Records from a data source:
◆ ◆ ◆ ◆ ◆ ◆ ◆

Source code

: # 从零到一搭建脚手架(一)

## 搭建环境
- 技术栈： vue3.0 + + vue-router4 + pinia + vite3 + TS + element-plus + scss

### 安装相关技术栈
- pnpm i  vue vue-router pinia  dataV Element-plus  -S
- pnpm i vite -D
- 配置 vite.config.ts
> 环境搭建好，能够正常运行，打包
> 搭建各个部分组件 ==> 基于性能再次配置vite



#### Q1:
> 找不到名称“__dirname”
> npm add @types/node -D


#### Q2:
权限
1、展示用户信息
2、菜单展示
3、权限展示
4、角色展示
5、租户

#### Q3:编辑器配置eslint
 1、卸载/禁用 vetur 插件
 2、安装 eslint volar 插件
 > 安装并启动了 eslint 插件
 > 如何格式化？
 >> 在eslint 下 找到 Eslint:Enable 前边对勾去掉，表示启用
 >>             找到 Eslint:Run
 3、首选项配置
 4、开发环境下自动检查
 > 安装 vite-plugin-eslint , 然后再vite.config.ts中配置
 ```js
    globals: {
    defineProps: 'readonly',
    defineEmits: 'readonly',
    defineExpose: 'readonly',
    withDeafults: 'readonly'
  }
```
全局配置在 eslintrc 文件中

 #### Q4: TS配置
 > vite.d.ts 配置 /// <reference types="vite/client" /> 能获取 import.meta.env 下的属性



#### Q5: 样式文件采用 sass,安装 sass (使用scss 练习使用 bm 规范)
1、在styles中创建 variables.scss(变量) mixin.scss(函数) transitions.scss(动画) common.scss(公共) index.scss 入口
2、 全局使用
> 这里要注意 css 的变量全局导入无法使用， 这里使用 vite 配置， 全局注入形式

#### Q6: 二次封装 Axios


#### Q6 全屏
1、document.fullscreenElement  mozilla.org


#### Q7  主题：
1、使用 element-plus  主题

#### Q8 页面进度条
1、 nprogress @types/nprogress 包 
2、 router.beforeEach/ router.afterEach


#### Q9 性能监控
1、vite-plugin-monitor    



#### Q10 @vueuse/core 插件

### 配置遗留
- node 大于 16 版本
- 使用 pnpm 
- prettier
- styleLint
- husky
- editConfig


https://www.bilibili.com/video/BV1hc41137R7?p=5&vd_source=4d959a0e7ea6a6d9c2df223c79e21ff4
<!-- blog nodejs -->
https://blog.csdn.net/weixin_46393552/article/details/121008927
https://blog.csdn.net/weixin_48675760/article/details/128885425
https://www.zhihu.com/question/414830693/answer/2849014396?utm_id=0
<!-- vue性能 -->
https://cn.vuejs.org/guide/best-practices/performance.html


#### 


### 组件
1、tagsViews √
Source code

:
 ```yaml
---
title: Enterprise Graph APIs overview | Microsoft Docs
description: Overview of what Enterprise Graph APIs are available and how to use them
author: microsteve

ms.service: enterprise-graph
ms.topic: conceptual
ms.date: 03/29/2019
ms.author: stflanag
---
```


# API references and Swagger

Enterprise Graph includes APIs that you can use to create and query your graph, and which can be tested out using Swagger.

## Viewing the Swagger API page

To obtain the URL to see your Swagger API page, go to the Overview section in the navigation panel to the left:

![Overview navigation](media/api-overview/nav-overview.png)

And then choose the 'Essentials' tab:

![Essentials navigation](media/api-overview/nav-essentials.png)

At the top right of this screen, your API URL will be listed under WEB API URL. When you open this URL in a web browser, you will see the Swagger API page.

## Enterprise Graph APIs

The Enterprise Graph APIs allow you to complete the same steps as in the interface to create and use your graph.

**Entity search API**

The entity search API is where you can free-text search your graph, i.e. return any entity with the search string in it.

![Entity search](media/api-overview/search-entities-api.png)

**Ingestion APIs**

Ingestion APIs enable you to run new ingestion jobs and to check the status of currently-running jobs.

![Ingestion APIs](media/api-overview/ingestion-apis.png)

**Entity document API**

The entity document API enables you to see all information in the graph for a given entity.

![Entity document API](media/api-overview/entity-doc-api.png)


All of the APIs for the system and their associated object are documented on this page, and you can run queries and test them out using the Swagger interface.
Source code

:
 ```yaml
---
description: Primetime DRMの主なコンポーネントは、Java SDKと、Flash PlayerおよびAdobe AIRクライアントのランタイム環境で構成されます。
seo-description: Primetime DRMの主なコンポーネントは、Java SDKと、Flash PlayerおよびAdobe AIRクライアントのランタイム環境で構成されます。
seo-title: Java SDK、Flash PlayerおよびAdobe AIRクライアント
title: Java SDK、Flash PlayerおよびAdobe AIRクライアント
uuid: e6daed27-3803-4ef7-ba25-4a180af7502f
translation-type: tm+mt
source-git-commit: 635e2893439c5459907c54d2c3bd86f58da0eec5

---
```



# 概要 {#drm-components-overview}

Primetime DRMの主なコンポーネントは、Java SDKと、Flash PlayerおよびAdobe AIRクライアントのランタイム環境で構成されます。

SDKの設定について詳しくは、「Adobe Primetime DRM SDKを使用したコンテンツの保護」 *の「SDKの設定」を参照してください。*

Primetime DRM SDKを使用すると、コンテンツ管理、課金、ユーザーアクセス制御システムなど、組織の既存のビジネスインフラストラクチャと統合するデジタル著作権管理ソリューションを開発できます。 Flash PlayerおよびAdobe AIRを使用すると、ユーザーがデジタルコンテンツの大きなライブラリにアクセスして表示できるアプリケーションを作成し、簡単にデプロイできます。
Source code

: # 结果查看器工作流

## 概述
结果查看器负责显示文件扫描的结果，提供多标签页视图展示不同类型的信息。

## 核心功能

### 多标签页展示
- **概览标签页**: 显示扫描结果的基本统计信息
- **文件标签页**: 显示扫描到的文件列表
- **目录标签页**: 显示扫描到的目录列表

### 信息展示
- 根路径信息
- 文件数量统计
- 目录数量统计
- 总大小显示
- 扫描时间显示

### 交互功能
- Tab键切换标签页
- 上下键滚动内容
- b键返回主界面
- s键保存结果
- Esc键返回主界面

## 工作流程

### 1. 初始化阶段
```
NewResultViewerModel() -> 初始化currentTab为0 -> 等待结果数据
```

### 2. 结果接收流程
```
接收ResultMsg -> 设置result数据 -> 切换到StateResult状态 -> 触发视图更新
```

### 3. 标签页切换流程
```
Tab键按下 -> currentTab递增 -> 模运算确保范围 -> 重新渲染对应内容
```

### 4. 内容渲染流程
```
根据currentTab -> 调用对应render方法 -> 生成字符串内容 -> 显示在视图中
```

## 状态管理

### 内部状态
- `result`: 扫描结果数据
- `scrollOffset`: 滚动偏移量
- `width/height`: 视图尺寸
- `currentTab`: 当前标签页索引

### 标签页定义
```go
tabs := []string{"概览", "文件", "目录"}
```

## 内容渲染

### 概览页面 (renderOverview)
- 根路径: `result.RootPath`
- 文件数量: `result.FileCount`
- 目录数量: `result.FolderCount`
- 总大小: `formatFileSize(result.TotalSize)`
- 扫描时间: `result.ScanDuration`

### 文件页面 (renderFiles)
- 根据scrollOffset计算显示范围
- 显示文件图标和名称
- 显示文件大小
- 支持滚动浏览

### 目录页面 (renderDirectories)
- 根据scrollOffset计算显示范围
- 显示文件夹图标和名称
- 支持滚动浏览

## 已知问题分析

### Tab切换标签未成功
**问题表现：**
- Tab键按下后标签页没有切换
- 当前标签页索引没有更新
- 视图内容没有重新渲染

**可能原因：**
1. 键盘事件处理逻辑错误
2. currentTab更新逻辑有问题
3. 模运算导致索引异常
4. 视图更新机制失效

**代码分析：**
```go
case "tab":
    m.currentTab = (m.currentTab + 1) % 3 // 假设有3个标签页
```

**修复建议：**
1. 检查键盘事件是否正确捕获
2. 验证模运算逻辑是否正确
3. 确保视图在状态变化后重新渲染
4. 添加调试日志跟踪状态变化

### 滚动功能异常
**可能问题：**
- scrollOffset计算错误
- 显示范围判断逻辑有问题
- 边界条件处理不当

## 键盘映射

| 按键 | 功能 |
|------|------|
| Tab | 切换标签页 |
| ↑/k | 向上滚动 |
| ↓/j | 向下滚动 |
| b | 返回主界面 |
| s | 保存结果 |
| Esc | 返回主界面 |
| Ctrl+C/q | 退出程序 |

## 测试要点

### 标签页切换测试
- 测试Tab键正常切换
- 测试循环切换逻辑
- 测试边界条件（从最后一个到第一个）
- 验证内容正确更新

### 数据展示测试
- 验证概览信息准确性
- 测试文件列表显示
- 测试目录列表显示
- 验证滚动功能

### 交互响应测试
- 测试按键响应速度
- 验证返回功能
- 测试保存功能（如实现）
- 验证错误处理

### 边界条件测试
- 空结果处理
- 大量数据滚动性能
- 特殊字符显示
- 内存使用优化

◆ ◆ ◆ ◆ ◆ ◆ ◆

Show, from the entries above, every line that includes the string "pinia".

-- Reply to the exercise --
- 技术栈： vue3.0 + + vue-router4 + pinia + vite3 + TS + element-plus + scss
- pnpm i  vue vue-router pinia  dataV Element-plus  -S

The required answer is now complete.